## What is expected
Nothing but the lines from the one with "## Basic Information" through the final line of the entries below should be written out, each exactly as given.

## Collected data
====
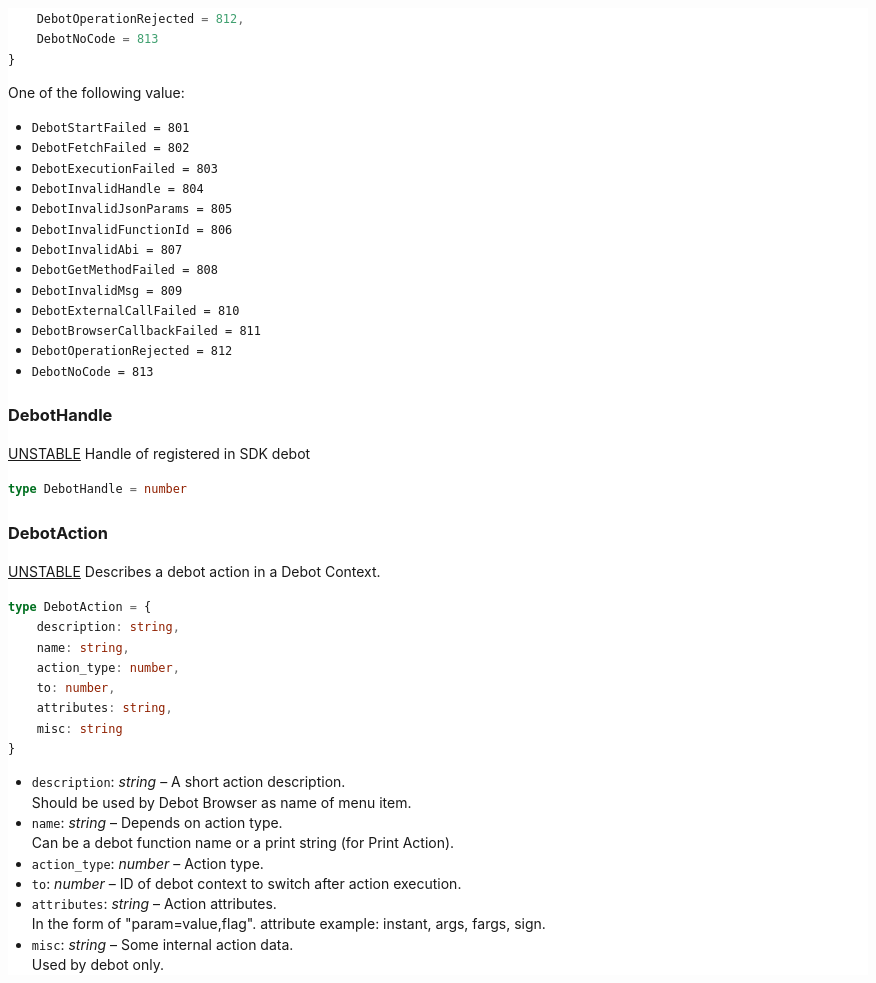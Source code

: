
```ts
    DebotOperationRejected = 812,
    DebotNoCode = 813
}
```

One of the following value:

* `DebotStartFailed = 801`
* `DebotFetchFailed = 802`
* `DebotExecutionFailed = 803`
* `DebotInvalidHandle = 804`
* `DebotInvalidJsonParams = 805`
* `DebotInvalidFunctionId = 806`
* `DebotInvalidAbi = 807`
* `DebotGetMethodFailed = 808`
* `DebotInvalidMsg = 809`
* `DebotExternalCallFailed = 810`
* `DebotBrowserCallbackFailed = 811`
* `DebotOperationRejected = 812`
* `DebotNoCode = 813`

### DebotHandle

[UNSTABLE](UNSTABLE.md) Handle of registered in SDK debot

```ts
type DebotHandle = number
```

### DebotAction

[UNSTABLE](UNSTABLE.md) Describes a debot action in a Debot Context.

```ts
type DebotAction = {
    description: string,
    name: string,
    action_type: number,
    to: number,
    attributes: string,
    misc: string
}
```

* `description`: _string_ – A short action description.\
  Should be used by Debot Browser as name of menu item.
* `name`: _string_ – Depends on action type.\
  Can be a debot function name or a print string (for Print Action).
* `action_type`: _number_ – Action type.
* `to`: _number_ – ID of debot context to switch after action execution.
* `attributes`: _string_ – Action attributes.\
  In the form of "param=value,flag". attribute example: instant, args, fargs, sign.
* `misc`: _string_ – Some internal action data.\
  Used by debot only.
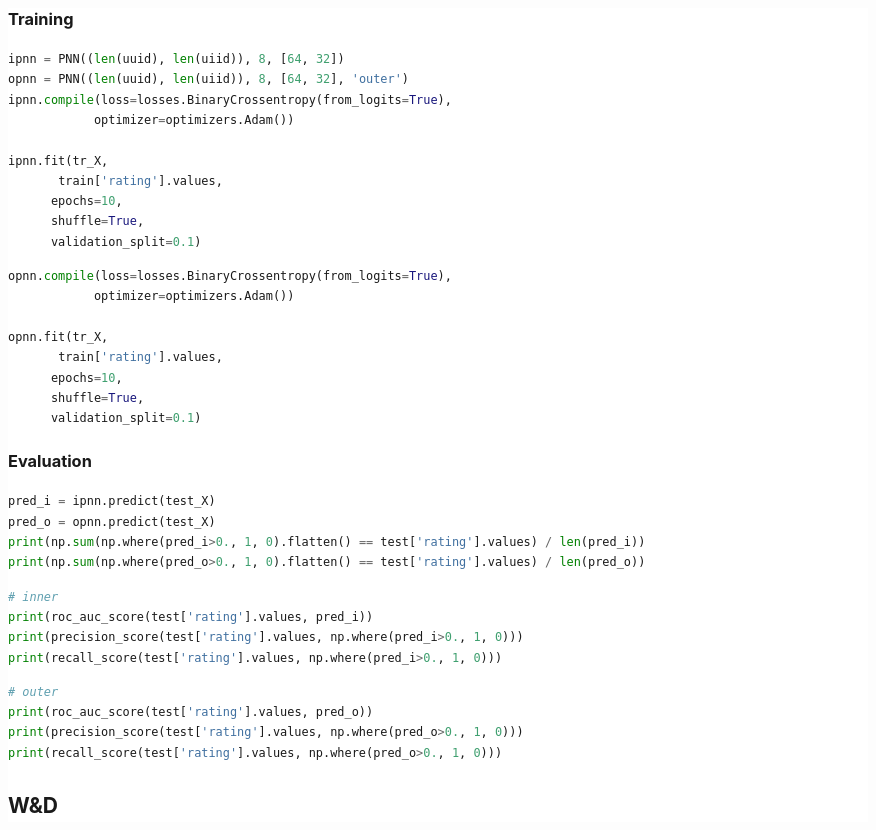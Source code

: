 
### Training


```python id="4MqNWV35nWN5"
ipnn = PNN((len(uuid), len(uiid)), 8, [64, 32])
opnn = PNN((len(uuid), len(uiid)), 8, [64, 32], 'outer')
ipnn.compile(loss=losses.BinaryCrossentropy(from_logits=True), 
            optimizer=optimizers.Adam())

ipnn.fit(tr_X, 
       train['rating'].values,
      epochs=10,
      shuffle=True,
      validation_split=0.1)
```

```python id="ro0XvIqbnZzc"
opnn.compile(loss=losses.BinaryCrossentropy(from_logits=True), 
            optimizer=optimizers.Adam())

opnn.fit(tr_X, 
       train['rating'].values,
      epochs=10,
      shuffle=True,
      validation_split=0.1)
```


### Evaluation


```python id="GQDDf-2Hndiq"
pred_i = ipnn.predict(test_X)
pred_o = opnn.predict(test_X)
print(np.sum(np.where(pred_i>0., 1, 0).flatten() == test['rating'].values) / len(pred_i))
print(np.sum(np.where(pred_o>0., 1, 0).flatten() == test['rating'].values) / len(pred_o))
```

```python id="B_ULcGghnhAt"
# inner
print(roc_auc_score(test['rating'].values, pred_i))
print(precision_score(test['rating'].values, np.where(pred_i>0., 1, 0)))
print(recall_score(test['rating'].values, np.where(pred_i>0., 1, 0)))
```

```python id="4PIHiDxIng9i"
# outer
print(roc_auc_score(test['rating'].values, pred_o))
print(precision_score(test['rating'].values, np.where(pred_o>0., 1, 0)))
print(recall_score(test['rating'].values, np.where(pred_o>0., 1, 0)))
```


## W&D
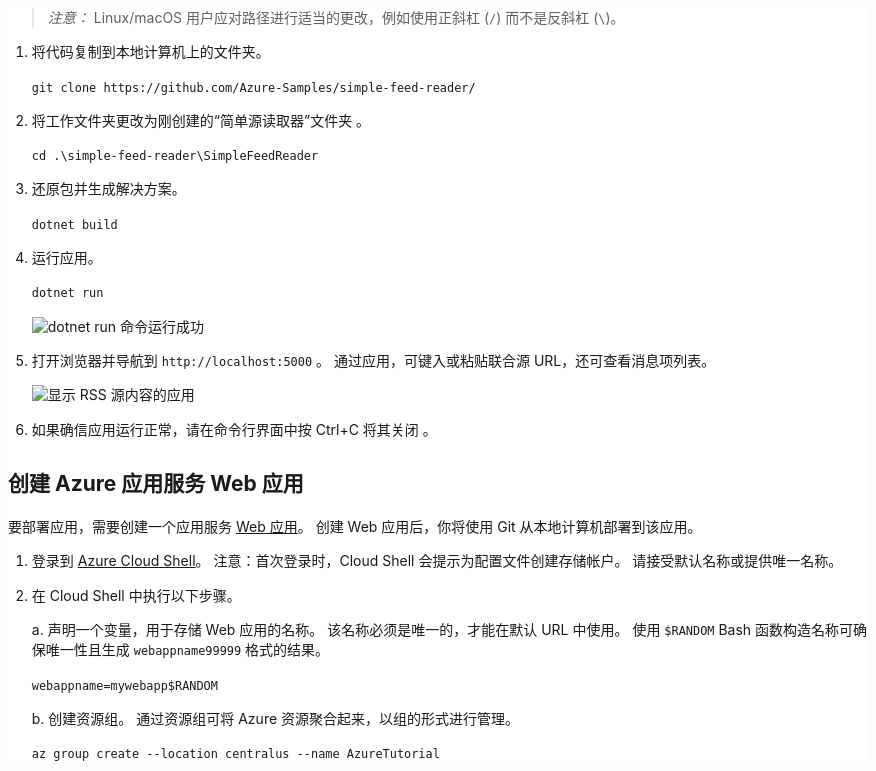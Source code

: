 > *注意：* Linux/macOS 用户应对路径进行适当的更改，例如使用正斜杠 (`/`) 而不是反斜杠 (`\`)。

1. 将代码复制到本地计算机上的文件夹。

    ```console
    git clone https://github.com/Azure-Samples/simple-feed-reader/
    ```

2. 将工作文件夹更改为刚创建的“简单源读取器”文件夹  。

    ```console
    cd .\simple-feed-reader\SimpleFeedReader
    ```

3. 还原包并生成解决方案。

    ```dotnetcli
    dotnet build
    ```

4. 运行应用。

    ```dotnetcli
    dotnet run
    ```

    ![dotnet run 命令运行成功](./media/deploying-to-app-service/dotnet-run.png)

5. 打开浏览器并导航到 `http://localhost:5000` 。 通过应用，可键入或粘贴联合源 URL，还可查看消息项列表。

     ![显示 RSS 源内容的应用](./media/deploying-to-app-service/app-in-browser.png)

6. 如果确信应用运行正常，请在命令行界面中按 Ctrl+C 将其关闭   。

## <a name="create-the-azure-app-service-web-app"></a>创建 Azure 应用服务 Web 应用

要部署应用，需要创建一个应用服务 [Web 应用](/azure/app-service/app-service-web-overview)。 创建 Web 应用后，你将使用 Git 从本地计算机部署到该应用。

1. 登录到 [Azure Cloud Shell](https://shell.azure.com/bash)。 注意：首次登录时，Cloud Shell 会提示为配置文件创建存储帐户。 请接受默认名称或提供唯一名称。

2. 在 Cloud Shell 中执行以下步骤。

    a. 声明一个变量，用于存储 Web 应用的名称。 该名称必须是唯一的，才能在默认 URL 中使用。 使用 `$RANDOM` Bash 函数构造名称可确保唯一性且生成 `webappname99999` 格式的结果。

    ```console
    webappname=mywebapp$RANDOM
    ```

    b. 创建资源组。 通过资源组可将 Azure 资源聚合起来，以组的形式进行管理。

    ```azurecli
    az group create --location centralus --name AzureTutorial
    ```
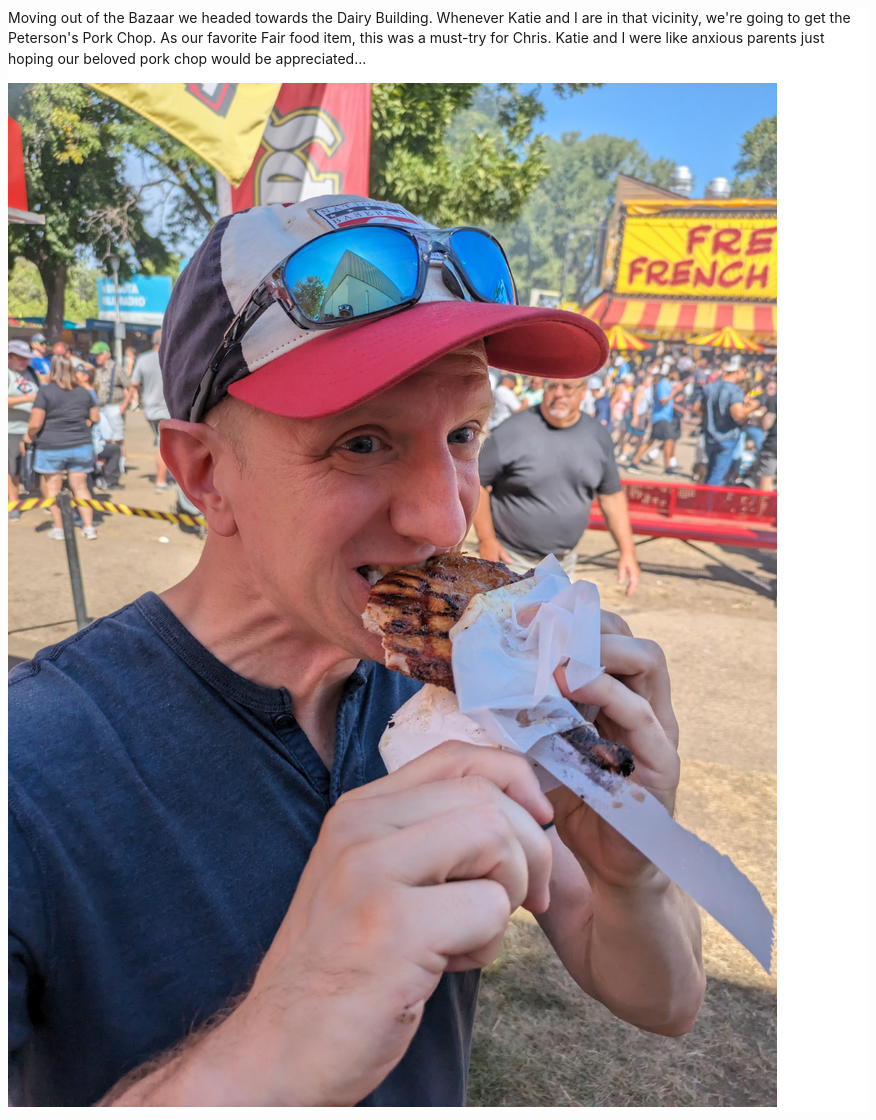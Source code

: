Moving out of the Bazaar we headed towards the Dairy Building. Whenever Katie and I are in that vicinity, we're going to get the Peterson's Pork Chop. As our favorite Fair food item, this was a must-try for Chris. Katie and I were like anxious parents just hoping our beloved pork chop would be appreciated...

[![image](/assets/2023Visit3/18.jpg)](/assets/2023Visit3/18.jpg)
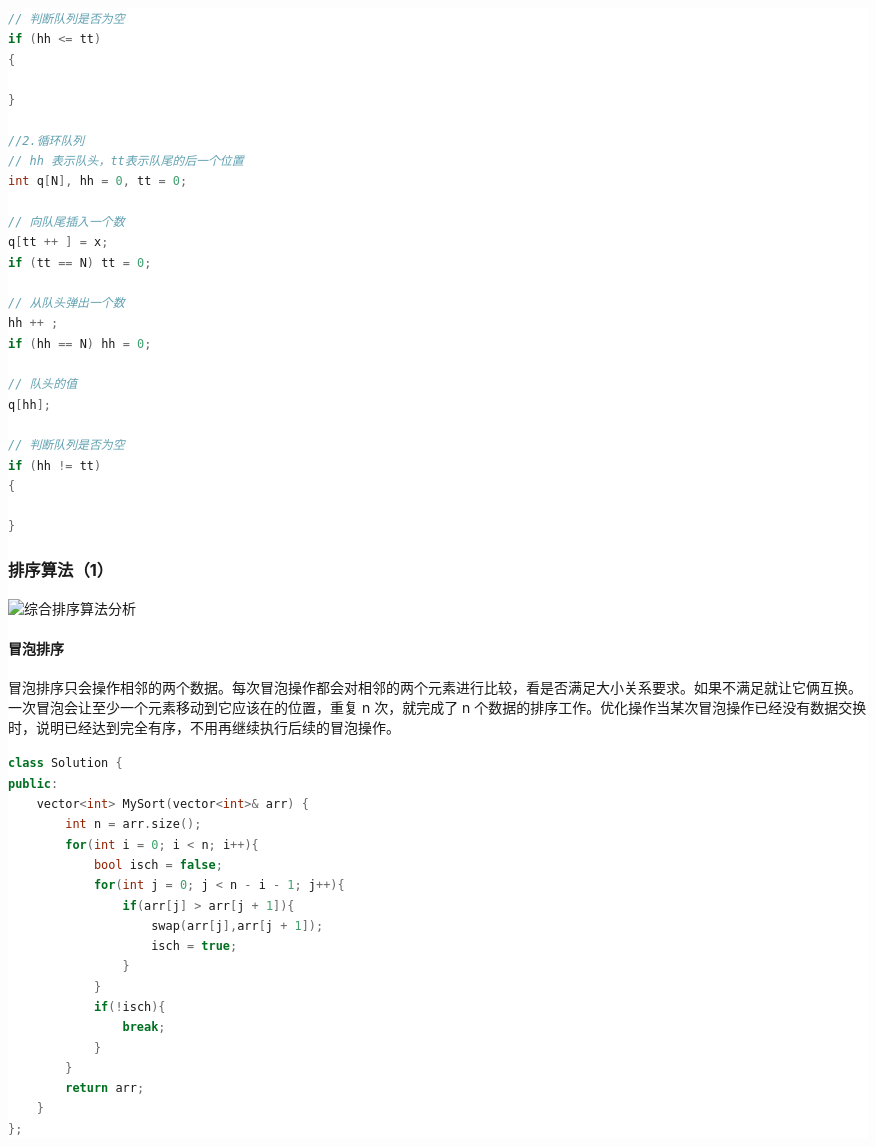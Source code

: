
 ```c++
// 判断队列是否为空
if (hh <= tt)
{

}

//2.循环队列
// hh 表示队头，tt表示队尾的后一个位置
int q[N], hh = 0, tt = 0;

// 向队尾插入一个数
q[tt ++ ] = x;
if (tt == N) tt = 0;

// 从队头弹出一个数
hh ++ ;
if (hh == N) hh = 0;

// 队头的值
q[hh];

// 判断队列是否为空
if (hh != tt)
{

}
```

### 排序算法（1）

![综合排序算法分析](/Users/wushengna/manual/img/img-post/综合排序算法分析.jpg)

#### 冒泡排序

冒泡排序只会操作相邻的两个数据。每次冒泡操作都会对相邻的两个元素进行比较，看是否满足大小关系要求。如果不满足就让它俩互换。一次冒泡会让至少一个元素移动到它应该在的位置，重复 n 次，就完成了 n 个数据的排序工作。优化操作当某次冒泡操作已经没有数据交换时，说明已经达到完全有序，不用再继续执行后续的冒泡操作。

```c++
class Solution {
public:
    vector<int> MySort(vector<int>& arr) {
        int n = arr.size();
        for(int i = 0; i < n; i++){
            bool isch = false;
            for(int j = 0; j < n - i - 1; j++){
                if(arr[j] > arr[j + 1]){
                    swap(arr[j],arr[j + 1]);
                    isch = true;
                }
            }
            if(!isch){
                break;
            }
        }
        return arr;
    }
};
```
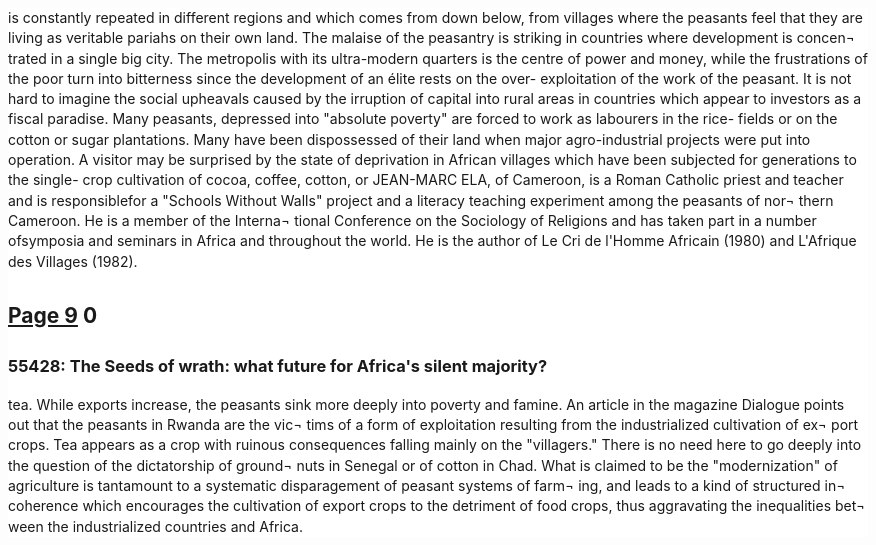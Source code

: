 is constantly repeated in different regions
and which comes from down below, from
villages where the peasants feel that they are
living as veritable pariahs on their own
land.
The malaise of the peasantry is striking in
countries where development is concen¬
trated in a single big city. The metropolis
with its ultra-modern quarters is the centre
of power and money, while the frustrations
of the poor turn into bitterness since the
development of an élite rests on the over-
exploitation of the work of the peasant. It
is not hard to imagine the social upheavals
caused by the irruption of capital into rural
areas in countries which appear to investors
as a fiscal paradise. Many peasants,
depressed into "absolute poverty" are
forced to work as labourers in the rice- fields
or on the cotton or sugar plantations. Many
have been dispossessed of their land when
major agro-industrial projects were put into
operation.
A visitor may be surprised by the state of
deprivation in African villages which have
been subjected for generations to the single-
crop cultivation of cocoa, coffee, cotton, or
JEAN-MARC ELA, of Cameroon, is a Roman
Catholic priest and teacher and is responsiblefor
a "Schools Without Walls" project and a literacy
teaching experiment among the peasants of nor¬
thern Cameroon. He is a member of the Interna¬
tional Conference on the Sociology of Religions
and has taken part in a number ofsymposia and
seminars in Africa and throughout the world. He
is the author of Le Cri de l'Homme Africain
(1980) and L'Afrique des Villages (1982).
## [Page 9](https://demo.humlab.umu.se/courier/074693engo.pdf#page=9) 0
### 55428: The Seeds of wrath: what future for Africa's silent majority?
tea. While exports increase, the peasants
sink more deeply into poverty and famine.
An article in the magazine Dialogue points
out that the peasants in Rwanda are the vic¬
tims of a form of exploitation resulting
from the industrialized cultivation of ex¬
port crops. Tea appears as a crop with
ruinous consequences falling mainly on the
"villagers."
There is no need here to go deeply into
the question of the dictatorship of ground¬
nuts in Senegal or of cotton in Chad. What
is claimed to be the "modernization" of
agriculture is tantamount to a systematic
disparagement of peasant systems of farm¬
ing, and leads to a kind of structured in¬
coherence which encourages the cultivation
of export crops to the detriment of food
crops, thus aggravating the inequalities bet¬
ween the industrialized countries and
Africa.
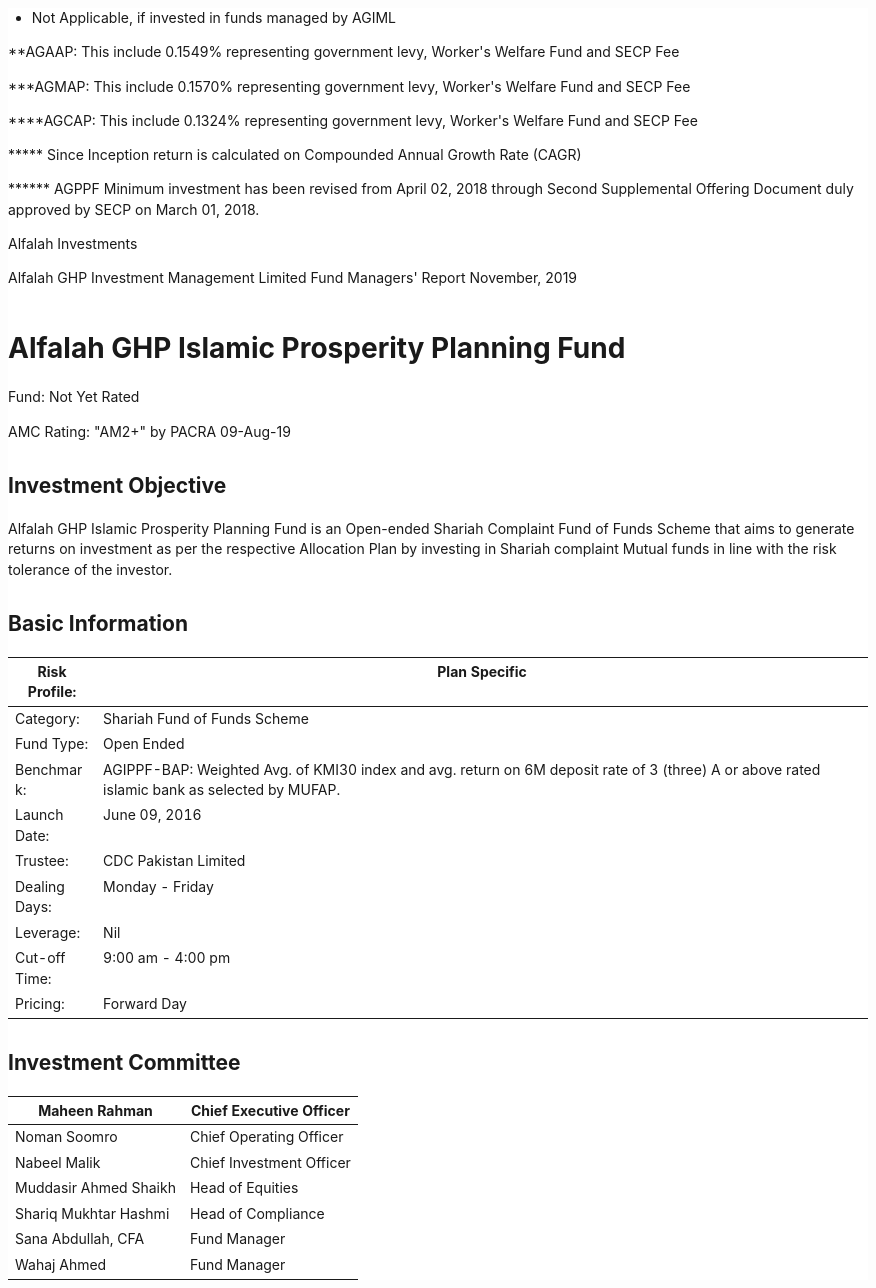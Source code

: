 * Not Applicable, if invested in funds managed by AGIML

**AGAAP: This include 0.1549% representing government levy, Worker's Welfare Fund and SECP Fee

***AGMAP: This include 0.1570% representing government levy, Worker's Welfare Fund and SECP Fee

****AGCAP: This include 0.1324% representing government levy, Worker's Welfare Fund and SECP Fee

***** Since Inception return is calculated on Compounded Annual Growth Rate (CAGR)

****** AGPPF Minimum investment has been revised from April 02, 2018 through Second Supplemental Offering Document duly approved by SECP on March 01, 2018.

Alfalah Investments

Alfalah GHP Investment Management Limited Fund Managers' Report November, 2019

# Alfalah GHP Islamic Prosperity Planning Fund

Fund: Not Yet Rated

AMC Rating: "AM2+" by PACRA 09-Aug-19

## Investment Objective

Alfalah GHP Islamic Prosperity Planning Fund is an Open-ended Shariah Complaint Fund of Funds Scheme that aims to generate returns on investment as per the respective Allocation Plan by investing in Shariah complaint Mutual funds in line with the risk tolerance of the investor.

## Basic Information

|Risk Profile:|Plan Specific|
|---|---|
|Category:|Shariah Fund of Funds Scheme|
|Fund Type:|Open Ended|
|Benchmark:|AGIPPF-BAP: Weighted Avg. of KMI30 index and avg. return on 6M deposit rate of 3 (three) A or above rated islamic bank as selected by MUFAP.|
|Launch Date:|June 09, 2016|
|Trustee:|CDC Pakistan Limited|
|Dealing Days:|Monday - Friday|
|Leverage:|Nil|
|Cut-off Time:|9:00 am - 4:00 pm|
|Pricing:|Forward Day|

## Investment Committee

|Maheen Rahman|Chief Executive Officer|
|---|---|
|Noman Soomro|Chief Operating Officer|
|Nabeel Malik|Chief Investment Officer|
|Muddasir Ahmed Shaikh|Head of Equities|
|Shariq Mukhtar Hashmi|Head of Compliance|
|Sana Abdullah, CFA|Fund Manager|
|Wahaj Ahmed|Fund Manager|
====
## Finished task
## Basic Information

|Risk Profile:|Plan Specific|
|---|---|
|Category:|Shariah Fund of Funds Scheme|
|Fund Type:|Open Ended|
|Benchmark:|AGIPPF-BAP: Weighted Avg. of KMI30 index and avg. return on 6M deposit rate of 3 (three) A or above rated islamic bank as selected by MUFAP.|
|Launch Date:|June 09, 2016|
|Trustee:|CDC Pakistan Limited|
|Dealing Days:|Monday - Friday|
|Leverage:|Nil|
|Cut-off Time:|9:00 am - 4:00 pm|
|Pricing:|Forward Day|

## Investment Committee

|Maheen Rahman|Chief Executive Officer|
|---|---|
|Noman Soomro|Chief Operating Officer|
|Nabeel Malik|Chief Investment Officer|
|Muddasir Ahmed Shaikh|Head of Equities|
|Shariq Mukhtar Hashmi|Head of Compliance|
|Sana Abdullah, CFA|Fund Manager|
|Wahaj Ahmed|Fund Manager|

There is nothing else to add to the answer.